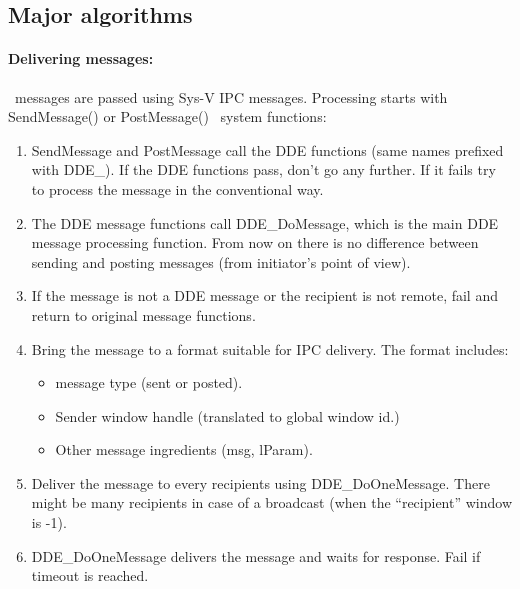 \subsection{Major algorithms}

\paragraph{Delivering messages:}
\label{sec:DeliveringMessages}
\windoz\ messages are passed using Sys-V IPC messages. Processing
starts with SendMessage() or PostMessage() \windoz\ system
functions:
\begin{enumerate}
  \item SendMessage and PostMessage call the DDE functions (same names
    prefixed with DDE\_). If the DDE functions pass, don't go any
    further. If it fails try to process the message in the
    conventional way. 
  \item The DDE message functions call DDE\_DoMessage, which is
    the main DDE message processing function. From now on there is no
    difference between sending and posting messages (from initiator's
    point of view).
  \item If the message is not a DDE message or the recipient is not
    remote, fail and return to original message functions.
  \item Bring the message to a format suitable for IPC delivery. The
    format includes:
    \begin{itemize}
      \item message type (sent or posted).
      \item Sender window handle (translated to global window id.)
      \item Other message ingredients (msg, lParam).
    \end{itemize}
  \item Deliver the message to every recipients using
    DDE\_DoOneMessage. There might be many recipients in case of a
    broadcast (when the ``recipient'' window is -1). 
  \item DDE\_DoOneMessage delivers the message and waits for response.
    Fail if timeout is reached.
\end{enumerate}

******

● **What you are asked to do**
Filter the records above down to the lines containing "using".

● **Answer**
\windoz\ messages are passed using Sys-V IPC messages. Processing
  \item Deliver the message to every recipients using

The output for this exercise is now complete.